[Data entries]
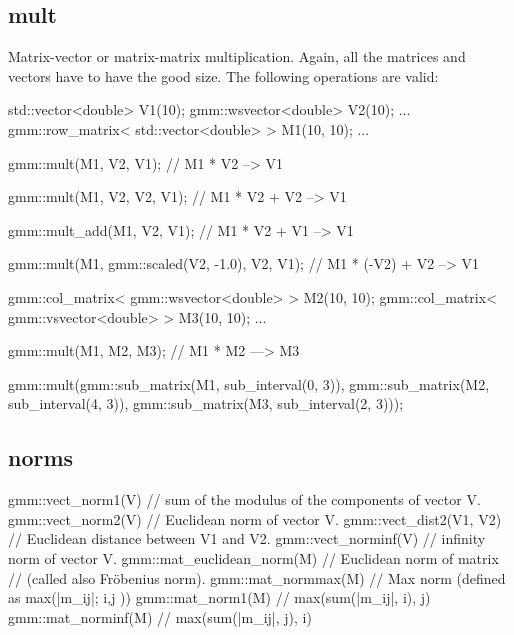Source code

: \documentclass[11pt,a4paper]{article}
\begin{document}
\subsection{mult}
 
Matrix-vector or matrix-matrix multiplication. Again, all the matrices and vectors have to have the good size. The following operations are valid:
\begin{cppcode}
  std::vector<double> V1(10);
  gmm::wsvector<double> V2(10);
  ...
  gmm::row_matrix< std::vector<double> > M1(10, 10);
  ...

  gmm::mult(M1, V2, V1);  // M1 * V2 --> V1

  gmm::mult(M1, V2, V2, V1);  // M1 * V2 + V2 --> V1

  gmm::mult_add(M1, V2, V1);  // M1 * V2 + V1 --> V1

  gmm::mult(M1, gmm::scaled(V2, -1.0), V2, V1);  // M1 * (-V2) + V2 --> V1

  gmm::col_matrix< gmm::wsvector<double> > M2(10, 10);
  gmm::col_matrix< gmm::vsvector<double> > M3(10, 10);
  ...
  
  gmm::mult(M1, M2, M3); // M1 * M2 ---> M3
  
  gmm::mult(gmm::sub_matrix(M1, sub_interval(0, 3)),
            gmm::sub_matrix(M2, sub_interval(4, 3)),
            gmm::sub_matrix(M3, sub_interval(2, 3)));

\end{cppcode}

\subsection{norms}

\begin{cppcode}
  gmm::vect_norm1(V)  // sum of the modulus of the components of vector V.\\
  gmm::vect_norm2(V)  // Euclidean norm of vector V.
  gmm::vect_dist2(V1, V2)  // Euclidean distance between V1 and V2.
  gmm::vect_norminf(V)    // infinity norm of vector V.
  gmm::mat_euclidean_norm(M) // Euclidean norm of matrix 
                             // (called also Fr\"obenius norm).
  gmm::mat_normmax(M) // Max norm (defined as max(|m_ij|; i,j ))
  gmm::mat_norm1(M)   // max(sum(|m_ij|, i), j)
  gmm::mat_norminf(M) // max(sum(|m_ij|, j), i)

\end{cppcode}
\end{document}
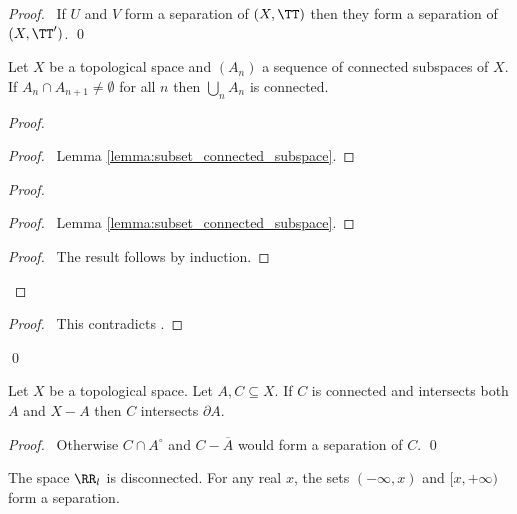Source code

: \begin{proof}
    \pf\ If $U$ and $V$ form a separation of $(X, \TT)$ then they form a separation of $(X, \TT')$. \qed
\end{proof}

\begin{proposition}
    Let $X$ be a topological space and $(A_n)$ a sequence of connected subspaces of $X$. If $A_n \cap A_{n+1} \neq \emptyset$ for all $n$ then $\bigcup_n A_n$ is
    connected.
\end{proposition}

\begin{proof}
    \pf
    \begin{proof}
        \pf\ Lemma \ref{lemma:subset_connected_subspace}.
    \end{proof}
    \begin{proof}
        \pf
        \begin{proof}
            \pf\ Lemma \ref{lemma:subset_connected_subspace}.
        \end{proof}
        \qedstep
        \begin{proof}
            \pf\ The result follows by induction.
        \end{proof}
    \end{proof}
    \qedstep
    \begin{proof}
        \pf\ This contradicts .
    \end{proof}
    \qed
\end{proof}

\begin{proposition}
    Let $X$ be a topological space. Let $A, C \subseteq X$. If $C$ is connected and intersects both $A$ and $X - A$ then $C$ intersects $\partial A$.
\end{proposition}

\begin{proof}
    \pf\ Otherwise $C \cap A^\circ$ and $C - \overline{A}$ would form a separation of $C$. \qed
\end{proof}

\begin{example}
    The space $\RR_l$ is disconnected. For any real $x$, the sets $(- \infty, x)$ and $[x, +\infty)$ form a separation.
\end{example}


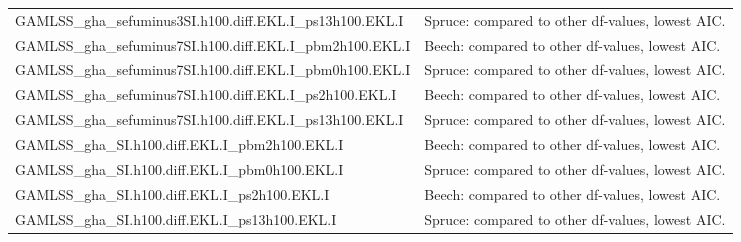 \begin{landscape}
\begin{singlespace}
{\begin{longtabu}{l L}
        GAMLSS\_gha\_sefuminus3SI.h100.diff.EKL.I\_ps13h100.EKL.I & Spruce: compared to other df-values, lowest AIC. \\
        GAMLSS\_gha\_sefuminus7SI.h100.diff.EKL.I\_pbm2h100.EKL.I & Beech: compared to other df-values, lowest AIC. \\
        GAMLSS\_gha\_sefuminus7SI.h100.diff.EKL.I\_pbm0h100.EKL.I & Spruce: compared to other df-values, lowest AIC. \\
        GAMLSS\_gha\_sefuminus7SI.h100.diff.EKL.I\_ps2h100.EKL.I & Beech: compared to other df-values, lowest AIC. \\
        GAMLSS\_gha\_sefuminus7SI.h100.diff.EKL.I\_ps13h100.EKL.I & Spruce: compared to other df-values, lowest AIC. \\
        GAMLSS\_gha\_SI.h100.diff.EKL.I\_pbm2h100.EKL.I & Beech: compared to other df-values, lowest AIC. \\
        GAMLSS\_gha\_SI.h100.diff.EKL.I\_pbm0h100.EKL.I & Spruce: compared to other df-values, lowest AIC. \\
        GAMLSS\_gha\_SI.h100.diff.EKL.I\_ps2h100.EKL.I & Beech: compared to other df-values, lowest AIC. \\
        GAMLSS\_gha\_SI.h100.diff.EKL.I\_ps13h100.EKL.I & Spruce: compared to other df-values, lowest AIC. \\
      \end{longtabu}
    }
  \end{singlespace}

\end{landscape}

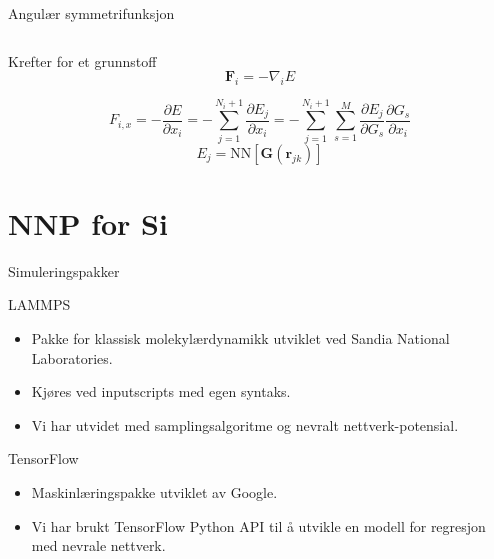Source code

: \documentclass{beamer}
\begin{document}
\begin{frame}{Angulær symmetrifunksjon}
\begin{columns}
\begin{column}{0.5\linewidth}
  \end{column}
\end{columns}

\end{frame}


\begin{frame}

\begin{block}{Krefter for et grunnstoff}
 \begin{equation*}
  \mathbf{F}_i = -\nabla_i E
 \end{equation*}

 \begin{equation*}
  F_{i,x} = -\frac{\partial E}{\partial x_i} =
  -\sum_{j=1}^{N_i+1}\frac{\partial E_j}{\partial x_i} = 
  -\sum_{j=1}^{N_i+1}\sum_{s=1}^M\frac{\partial E_j}{\partial G_s}\frac{\partial G_s}{\partial x_i}
 \end{equation*}
 \begin{equation*}
  E_j = \mathrm{NN}[\mathbf{G}(\mathbf{r}_{jk})]
 \end{equation*}
\end{block}

\end{frame}


\section{NNP for Si}


\begin{frame}{Simuleringspakker}

\begin{block}{LAMMPS}
 \begin{itemize}
  \item Pakke for klassisk molekylærdynamikk utviklet ved Sandia National Laboratories. 
  \item Kjøres ved inputscripts med egen syntaks. 
  \item Vi har utvidet med samplingsalgoritme og nevralt nettverk-potensial.
 \end{itemize}
\end{block}

\begin{block}{TensorFlow}
 \begin{itemize}
  \item Maskinlæringspakke utviklet av Google. 
  \item Vi har brukt TensorFlow Python API til å utvikle en modell for regresjon med nevrale nettverk. 
 \end{itemize}
\end{block}

\end{frame}
\end{document}
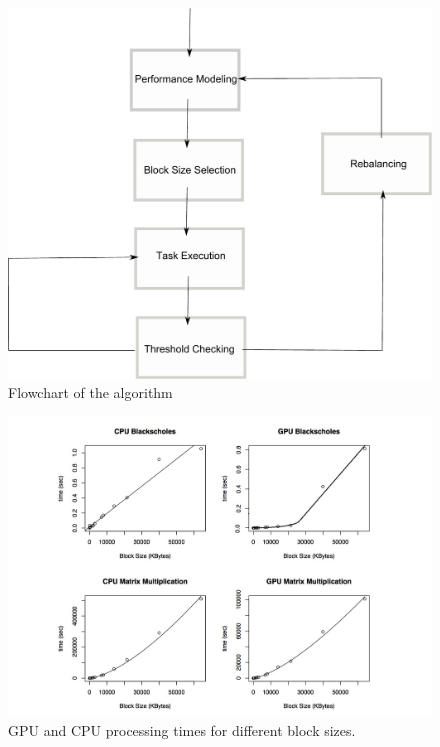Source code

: \documentclass[journal]{IEEEtran}
\begin{document}
%
\begin{figure}[!t]
	\centering
			\includegraphics[scale=0.36]{Fluxo.pdf} 				
	\caption{Flowchart of the algorithm}
	\label{fig: fluxo1}
\end{figure}

\begin{figure}[!t]
	\centering
			\includegraphics[scale=0.36]{CPUVersusGPULinear2.pdf} 				
	\caption{GPU and CPU processing times for different block sizes.}
	\label{fig: CPUVersusGPU1}
\end{figure}
\end{document}
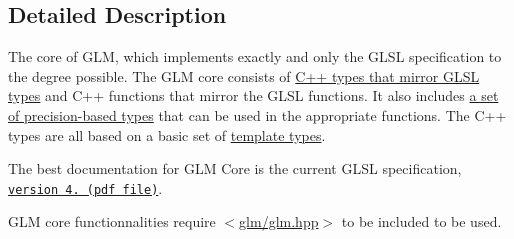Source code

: \subsection{Detailed Description}
The core of G\-L\-M, which implements exactly and only the G\-L\-S\-L specification to the degree possible. The G\-L\-M core consists of \hyperlink{group__core__types}{C++ types that mirror G\-L\-S\-L types} and C++ functions that mirror the G\-L\-S\-L functions. It also includes \hyperlink{group__core__precision}{a set of precision-\/based types} that can be used in the appropriate functions. The C++ types are all based on a basic set of \hyperlink{group__core__template}{template types}.

The best documentation for G\-L\-M Core is the current G\-L\-S\-L specification, \href{http://www.opengl.org/registry/doc/GLSLangSpec.4.20.8.clean.pdf}{\tt version 4. (pdf file)}.

G\-L\-M core functionnalities require $<$\hyperlink{glm_8hpp}{glm/glm.\-hpp}$>$ to be included to be used. 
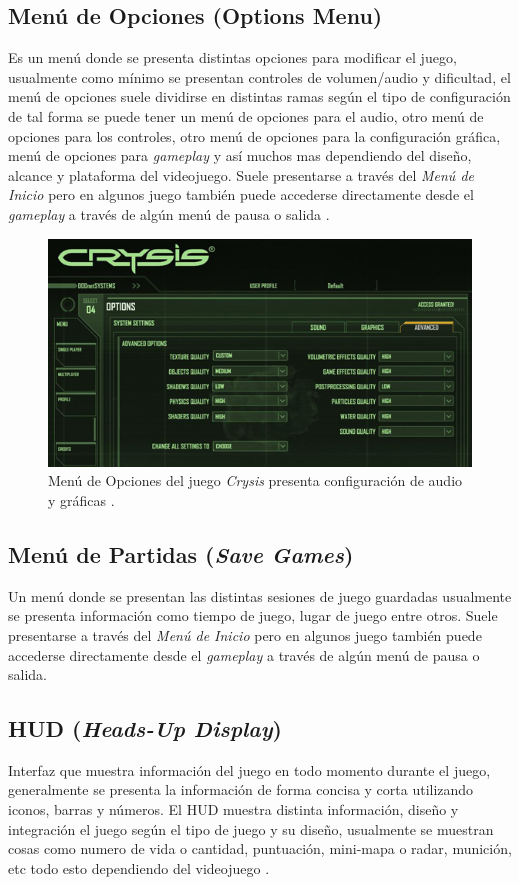 \subsection{Menú de Opciones (Options Menu)}
Es un menú donde se presenta distintas opciones para modificar el juego, usualmente como mínimo se presentan controles de volumen/audio y dificultad, el menú de opciones suele dividirse en distintas ramas según el tipo de configuración de tal forma se puede tener un menú de opciones para el audio, otro menú de opciones para los controles, otro menú de opciones para la configuración gráfica, menú de opciones para \emph{gameplay} y así muchos mas dependiendo del diseño, alcance y plataforma del videojuego. Suele presentarse a través del \emph{Menú de Inicio} pero en algunos juego también puede accederse directamente desde el \emph{gameplay} a través de algún menú de pausa o salida \cite{gb_optionsmenu}.~\\

\begin{figure}[H]
\centering
\includegraphics[width=0.95\linewidth]{media/crysis_opmenu.jpg} 
\caption{Menú de Opciones del juego \emph{Crysis} presenta configuración de audio y gráficas \cite{crysis}.}
\end{figure}

\subsection{Menú de Partidas (\emph{Save Games})}
Un menú donde se presentan las distintas sesiones de juego guardadas usualmente se presenta información como tiempo de juego, lugar de juego entre otros. Suele presentarse a través del \emph{Menú de Inicio} pero en algunos juego también puede accederse directamente desde el \emph{gameplay} a través de algún menú de pausa o salida.

\subsection{HUD (\emph{Heads-Up Display})}
Interfaz que muestra información del juego en todo momento durante el juego, generalmente se presenta la información de forma concisa y corta utilizando iconos, barras y números. El HUD muestra distinta información, diseño y integración el juego según el tipo de juego y su diseño, usualmente se muestran cosas como numero de vida o cantidad, puntuación, mini-mapa o radar, munición, etc todo esto dependiendo del videojuego \cite{huds}.~\\

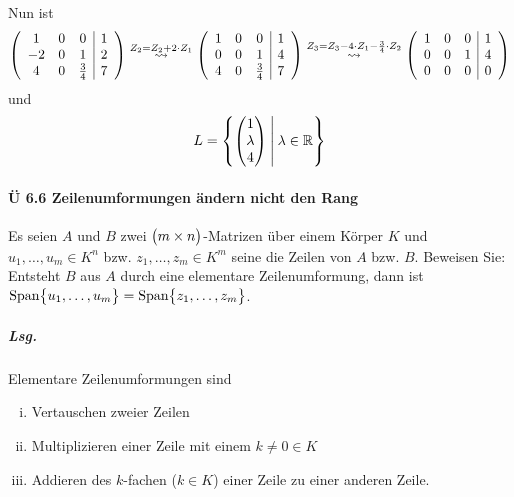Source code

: \documentclass{scrreprt}
\begin{document}
\begin{enumerate}[(a)]
  Nun ist
  \[
    \qty(\begin{array}{ccc|c}
      1  & 0 & 0           & 1 \\
      -2 & 0 & 1           & 2 \\
      4  & 0 & \frac{3}{4} & 7 \\
    \end{array})
    \overset{Z_2 = Z_2 + 2 \cdot Z_1}\leadsto
    \qty(\begin{array}{ccc|c}
      1 & 0 & 0           & 1 \\
      0 & 0 & 1           & 4 \\
      4 & 0 & \frac{3}{4} & 7 \\
    \end{array})
    \overset{Z_3 = Z_3 - 4 \cdot Z_1 - \frac{3}{4} \cdot Z_2}\leadsto
    \qty(\begin{array}{ccc|c}
      1 & 0 & 0 & 1 \\
      0 & 0 & 1 & 4 \\
      0 & 0 & 0 & 0 \\
    \end{array})
  \]
  und
  \[
    L = \qty{\begin{pmatrix}
      1 \\
      \lambda \\
      4 \\
    \end{pmatrix} \:\middle|\: \lambda \in \mathbb{R}}
  \]
\end{enumerate}

\newpage
\paragraph{Ü 6.6 Zeilenumformungen ändern nicht den Rang}
Es seien $A$ und $B$ zwei $\qty\big(m \times n)$-Matrizen über einem Körper $K$
und $u_1, \ldots, u_m \in K^n$ bzw. $z_1, \ldots, z_m \in K^m$ seine die Zeilen von
$A$ bzw. $B$.
Beweisen Sie: Entsteht $B$ aus $A$ durch eine elementare Zeilenumformung, dann
ist
$\text{Span}\qty\big{u_1, \ldots, u_m} = \text{Span}\qty\big{z_1, \ldots, z_m}$.

\subparagraph{Lsg.} Elementare Zeilenumformungen sind
\begin{enumerate}[(i)]
\item Vertauschen zweier Zeilen
\item Multiplizieren einer Zeile mit einem $k \ne 0 \in K$
\item Addieren des $k$-fachen ($k \in K$) einer Zeile zu einer anderen Zeile.
\end{enumerate}
\end{document}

[Exercise brief] Go through the records above and, whenever a line includes the word "audio", copy it.

[Solution below]
Es un menú donde se presenta distintas opciones para modificar el juego, usualmente como mínimo se presentan controles de volumen/audio y dificultad, el menú de opciones suele dividirse en distintas ramas según el tipo de configuración de tal forma se puede tener un menú de opciones para el audio, otro menú de opciones para los controles, otro menú de opciones para la configuración gráfica, menú de opciones para \emph{gameplay} y así muchos mas dependiendo del diseño, alcance y plataforma del videojuego. Suele presentarse a través del \emph{Menú de Inicio} pero en algunos juego también puede accederse directamente desde el \emph{gameplay} a través de algún menú de pausa o salida \cite{gb_optionsmenu}.~\\
\caption{Menú de Opciones del juego \emph{Crysis} presenta configuración de audio y gráficas \cite{crysis}.}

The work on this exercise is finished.